In a letter to Trudeau, Kenney reiterates that the prime minister must press for a meeting with Biden so that Canada can make its case for the pipeline, which Biden cancelled this week on his first day in office.
Kenney also repeats that if that fails, Trudeau must take retaliatory measures such as trade sanctions.
But he also asks that Trudeau press Biden for direct compensation.
Kenney says Alberta and pipeline builder TC Energy Corp. invested in the project believing it was going ahead under stable review and governance.
The premier committed $1.5 billon to the project last year, with another $6 billion in loan guarantees.
Biden made it clear last spring that he would cancel the Keystone line if he became president. He said that shipping more product from Alberta’s oilsands did not mesh with his broader objective of battling climate change.
The Keystone line would have taken more Alberta oil to refineries and ports in the United States to relieve a North American bottleneck that has led to discounts and sometimes sharp reductions in the price of Alberta’s oil.

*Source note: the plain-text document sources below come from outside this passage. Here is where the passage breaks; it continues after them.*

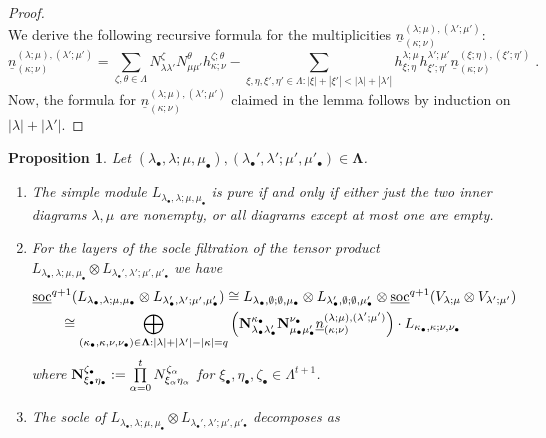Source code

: \documentclass[12pt]{article}
\def\ul  {\underline}
\newtheorem{prop}[theorem]{Proposition}
\begin{document}
\begin{proof}
$$$$
We derive the following recursive formula for the multiplicities $\ul{n}^{(\lambda;\mu),(\lambda';\mu')}_{(\kappa;\nu)}$:
$$
\ul{n}^{(\lambda;\mu),(\lambda';\mu')}_{(\kappa;\nu)}= \sum\limits_{\zeta,\theta\in\Lambda} N^{\zeta}_{\lambda\lambda'} N^{\theta}_{\mu\mu'} h^{\zeta;\theta}_{\kappa;\nu} - \sum\limits_{\xi,\eta,\xi',\eta'\in\Lambda:|\xi|+|\xi'|<|\lambda|+|\lambda'|}  h^{\lambda;\mu}_{\xi;\eta} h^{\lambda';\mu'}_{\xi';\eta'} \ul{n}^{(\xi;\eta),(\xi';\eta')}_{(\kappa;\nu)} \;.
$$
Now, the formula for $\ul{n}^{(\lambda;\mu),(\lambda';\mu')}_{(\kappa;\nu)}$ claimed in the lemma follows by induction on $|\lambda|+|\lambda'|$.
\end{proof}


\begin{prop}\label{Prop TT tensor prod simples}
Let $(\lambda_\bullet,\lambda;\mu,\mu_\bullet),(\lambda_\bullet',\lambda';\mu',\mu'_\bullet)\in\bm\Lambda$.
\begin{enumerate}
\item[{\rm (a)}] The simple module $L_{\lambda_\bullet,\lambda;\mu,\mu_\bullet}$ is pure if and only if either just the two inner diagrams $\lambda,\mu$ are nonempty, or all diagrams except at most one are empty.
\item[{\rm (b)}] For the layers of the socle filtration of the tensor product $L_{\lambda_\bullet,\lambda;\mu,\mu_\bullet}\otimes L_{\lambda_\bullet',\lambda';\mu',\mu'_\bullet}$ we have
\begin{align*}
& \ul{\rm soc}^{q+1}(L_{\lambda_\bullet,\lambda;\mu,\mu_\bullet}\otimes L_{\lambda_\bullet',\lambda';\mu',\mu'_\bullet}) \cong L_{\lambda_\bullet,\emptyset;\emptyset,\mu_\bullet}\otimes L_{\lambda_\bullet',\emptyset;\emptyset,\mu'_\bullet} \otimes \ul{\rm soc}^{q+1}(V_{\lambda;\mu}\otimes V_{\lambda';\mu'}) \\
& \qquad \cong \bigoplus\limits_{(\kappa_\bullet,\kappa,\nu,\nu_\bullet)\in\bm\Lambda:|\lambda|+|\lambda'|-|\kappa|=q} \left({\bf N}^{\kappa_\bullet}_{\lambda_\bullet\lambda'_\bullet} {\bf N}^{\nu_\bullet}_{\mu_\bullet\mu'_\bullet} \ul{n}^{(\lambda;\mu),(\lambda';\mu')}_{(\kappa;\nu)} \right) \cdot L_{\kappa_\bullet,\kappa;\nu,\nu_\bullet}
\end{align*}
where ${\bf N}^{\zeta_\bullet}_{\xi_\bullet\eta_\bullet} := \prod\limits_{\alpha=0}^t N^{\zeta_\alpha}_{\xi_\alpha\eta_\alpha}$ for $\xi_\bullet,\eta_\bullet,\zeta_\bullet\in\Lambda^{t+1}$.
\item[{\rm (c)}] The socle of $L_{\lambda_\bullet,\lambda;\mu,\mu_\bullet}\otimes L_{\lambda_\bullet',\lambda';\mu',\mu'_\bullet}$ decomposes as

\end{enumerate}
\end{prop}
\end{document}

In the letter dated Thursday, Kenney says the Keystone project that Biden once rejected is now a different, more environmentally friendly undertaking.
“Keystone XL will be the first pipeline of its kind to operate at net-zero emissions on its first day of operations and will purchase 100 per cent of its power load from renewable energy sources,” Kenney writes.
“I propose that we approach Washington together to begin a conversation about North American energy and climate policy.”
If that doesn’t happen, he is pushing for “proportionate economic consequences.”
“At the very least, I call upon the government of Canada to press the U.S. administration to compensate TC Energy and the government of Alberta for billions of dollars of costs incurred in the construction of Keystone XL to date.
“These costs were incurred on the assumption that the United States had a predictable regulatory framework and based on the presidential permit authorizing the Keystone XL border crossing, which was installed in the summer of 2019.”